LO: I think the idea of frames of thought as disparate and incoherent really scares people because the inability to make a universal claim or universal demands means the journey to freedom is longer and more complicated but I think, just as consequence of how I learnt about the different schools of feminist thought in school, I’ve always been at peace with that. I don’t believe in universals but I do believe in an idea that I take from Audre Lorde, that sitting with tension, with distortion, is productive. That the tension caused when we place different kinds of feminism in conversation with one another create new routes, modes of thinking and practices that get us closer to what our perceived goals are. I loved the tweet that you did where you stated that you’d learnt things from different, overlapping and sometimes conflicting theorists. I think it perfectly sums up something that I’m always striving towards, to understand and incorporate different ideas from different strands of feminism that are all making a claim about the way the world should be. Liberation means chaos, it might mean a million different ideas at once and that potential excites me. To recognise that this frame of thought advocates many things, some conflicting is not to give in to the idea that no short-term political demands can be made – the urgency of the conditions of our lives make those demands clear to us. Embracing chaos doesn’t mean embracing abstraction.

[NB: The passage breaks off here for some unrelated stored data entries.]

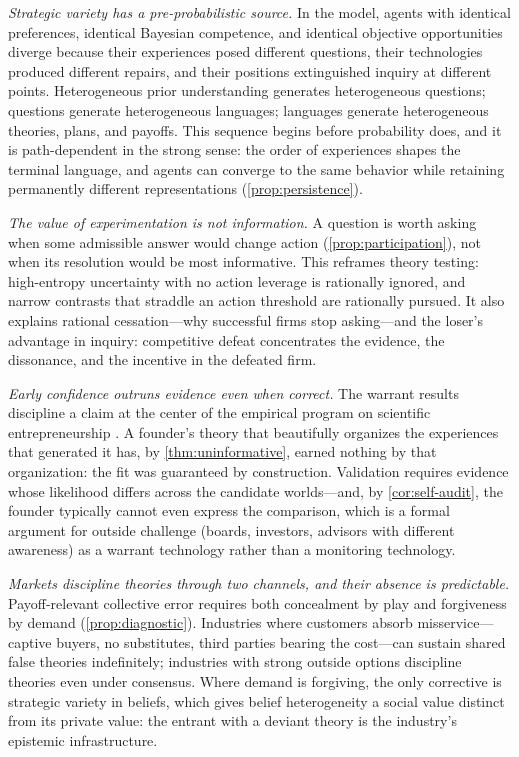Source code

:\documentclass[11pt]{article}
\theoremstyle{definition}
\begin{document}
\emph{Strategic variety has a pre-probabilistic source.}  In the model,
agents with identical preferences, identical Bayesian competence, and
identical objective opportunities diverge because their experiences posed
different questions, their technologies produced different repairs, and
their positions extinguished inquiry at different points.  Heterogeneous
prior understanding generates heterogeneous questions; questions generate
heterogeneous languages; languages generate heterogeneous theories, plans,
and payoffs.  This sequence begins before probability does, and it is
path-dependent in the strong sense: the order of experiences shapes the
terminal language, and agents can converge to the same behavior while
retaining permanently different representations
(\cref{prop:persistence}).

\emph{The value of experimentation is not information.}  A question is
worth asking when some admissible answer would change action
(\cref{prop:participation}), not when its resolution would be most
informative.  This reframes theory testing: high-entropy uncertainty with no
action leverage is rationally ignored, and narrow contrasts that straddle an
action threshold are rationally pursued.  It also explains rational
cessation---why successful firms stop asking---and the loser's advantage in
inquiry: competitive defeat concentrates the evidence, the dissonance, and
the incentive in the defeated firm.

\emph{Early confidence outruns evidence even when correct.}  The warrant
results discipline a claim at the center of the empirical program on
scientific entrepreneurship \citep{CamuffoEtAl2020,ZellwegerZenger2023}.  A
founder's theory that beautifully organizes the experiences that generated
it has, by \cref{thm:uninformative}, earned nothing by that organization:
the fit was guaranteed by construction.  Validation requires evidence whose
likelihood differs across the candidate worlds---and, by
\cref{cor:self-audit}, the founder typically cannot even express the
comparison, which is a formal argument for outside challenge (boards,
investors, advisors with different awareness) as a warrant technology rather
than a monitoring technology.

\emph{Markets discipline theories through two channels, and their absence
is predictable.}  Payoff-relevant collective error requires both concealment
by play and forgiveness by demand (\cref{prop:diagnostic}).  Industries
where customers absorb misservice---captive buyers, no substitutes, third
parties bearing the cost---can sustain shared false theories indefinitely;
industries with strong outside options discipline theories even under
consensus.  Where demand is forgiving, the only corrective is strategic
variety in beliefs, which gives belief heterogeneity a social value distinct
from its private value: the entrant with a deviant theory is the industry's
epistemic infrastructure.
\end{document}
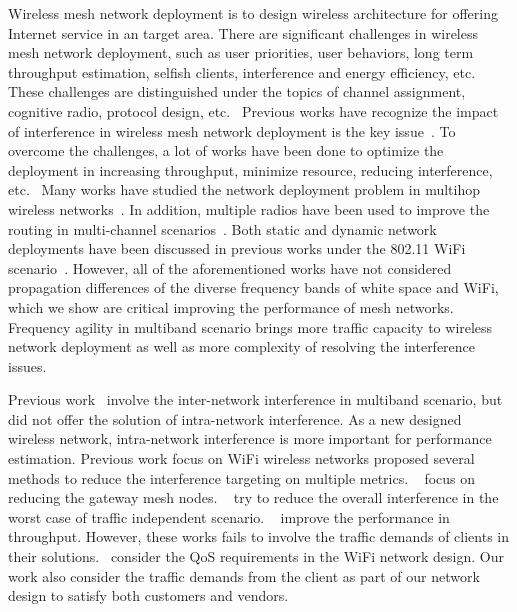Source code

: Wireless mesh network deployment is to design wireless architecture
for offering Internet service in an target area.
There are significant challenges in wireless mesh network deployment,
such as user priorities, user behaviors, long term throughput estimation, selfish clients,
interference and energy efficiency, etc.~\cite{tragos2013spectrum}
These challenges are distinguished under the topics of channel assignment,
cognitive radio, protocol design, etc.~\cite{tragos2013spectrum,akyildiz2006next}
Previous works have recognize the impact of interference in 
wireless mesh network deployment is the key issue~\cite{tang2005interference,irwin2013resource,chieochan2013channel}.
To overcome the challenges, a lot of works have been done to optimize the 
deployment in increasing throughput, minimize resource, reducing interference,
etc.~\cite{irwin2013resource,subramanian2008minimum,doraghinejad2014channel}
Many works have studied the network deployment problem in multihop wireless
networks~\cite{jain2005impact,akyildiz2005wireless,raniwala2004centralized,tragos2013spectrum}.
In addition, multiple radios have been used to improve the routing in multi-channel
scenarios~\cite{draves2004routing,irwin2013resource}. 
Both static and dynamic network deployments have been discussed in previous works under
the 802.11 WiFi scenario~\cite{wu2006analysis,ramachandran2006interference,subramanian2008minimum}. 
However, all of the aforementioned works have not considered propagation 
differences of the diverse frequency bands of white space and WiFi, which we show are 
critical improving the performance of mesh networks.
Frequency agility in multiband scenario brings more traffic capacity to 
wireless network deployment as well as more complexity of resolving the interference issues.

Previous work~\cite{pcuiwinmee} involve the inter-network interference in
multiband scenario, but did not offer the solution of intra-network interference.
As a new designed wireless network, intra-network interference is 
more important for performance estimation. Previous work focus on
WiFi wireless networks proposed several methods to reduce the 
interference targeting on multiple metrics.
~\cite{tang2005interference,he2008optimizing,robinson2010deploying}
focus on reducing the gateway mesh nodes. ~\cite{irwin2013resource,subramanian2008minimum} try to reduce the
overall interference in the worst case of traffic independent scenario.
~\cite{chieochan2013channel,li2012channel} improve the performance
in throughput. However, these works fails to involve the traffic demands
of clients in their solutions.~\cite{robinson2010deploying,long2013fair} consider
the QoS requirements in the WiFi network design. Our work also
consider the traffic demands from the client as part of our 
network design to satisfy both customers and vendors.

But that misplaced anxiety about a lack of a universal position also shows itself in a dark and ugly way. To take womanhood as an example – opposing biological essentialism and all essentialisms in the contemporary arena puts you on one side of a very marked debate about the source of women’s oppression (which is not more important than the abolishing the structures that keep us subordinated). As black women, you and I already speak from positions of incoherence, right? We’ve never been granted entry into a womanhood that has been constructed along a racial axis. I think that’s where my commitment to challenging myths of universalism comes from. When you do that, you make gatekeepers of womanhood or of contemporary liberal feminist thinking angry. For example, when I declined to speak at a feminist conference because of its clear links to TERF organisations or even when I named TERFs as what they are, trans exclusionary radical feminists, I was met with a barrage of criticism from tenured professors about what feminism ‘is’ and what it is not. It was insinuated that I had no understanding of the battles fought and won by the ‘feminists’ I was critiquing. That again, insists that there is and always has been one unitary feminist movement making singular demands as part of a linear progress narrative. I don’t believe that’s true and what today’s divisions teach us is that there is still much at stake about who gets to define what feminism and feminist practice is, whose histories matter in that regard and most pressingly – that there is swathes of ‘feminist’ thinking dedicated to rendering trans life impossible and unsurprisingly, finding comradery with crypto-facists and scientific racists along the lines of ‘free speech.’ What’s also clear is that there is a younger generation of grassroots feminist activism attentive to material conditions, critical of the state and institutions that goes unremarked upon by liberal feminism because the only arenas of resistance it recognises are the realms of law and policy. As always, we’ve never been more divided!

MM: I’m interested in your conversation with Gail Lewis, a founding member of Brixton Black Women’s Group and the OWAAD. Lewis reflects on how ‘movements struggle to articulate where they are going as they happen’. In writing this book, how do you see these defining struggles articulating themselves within contemporary feminism/s?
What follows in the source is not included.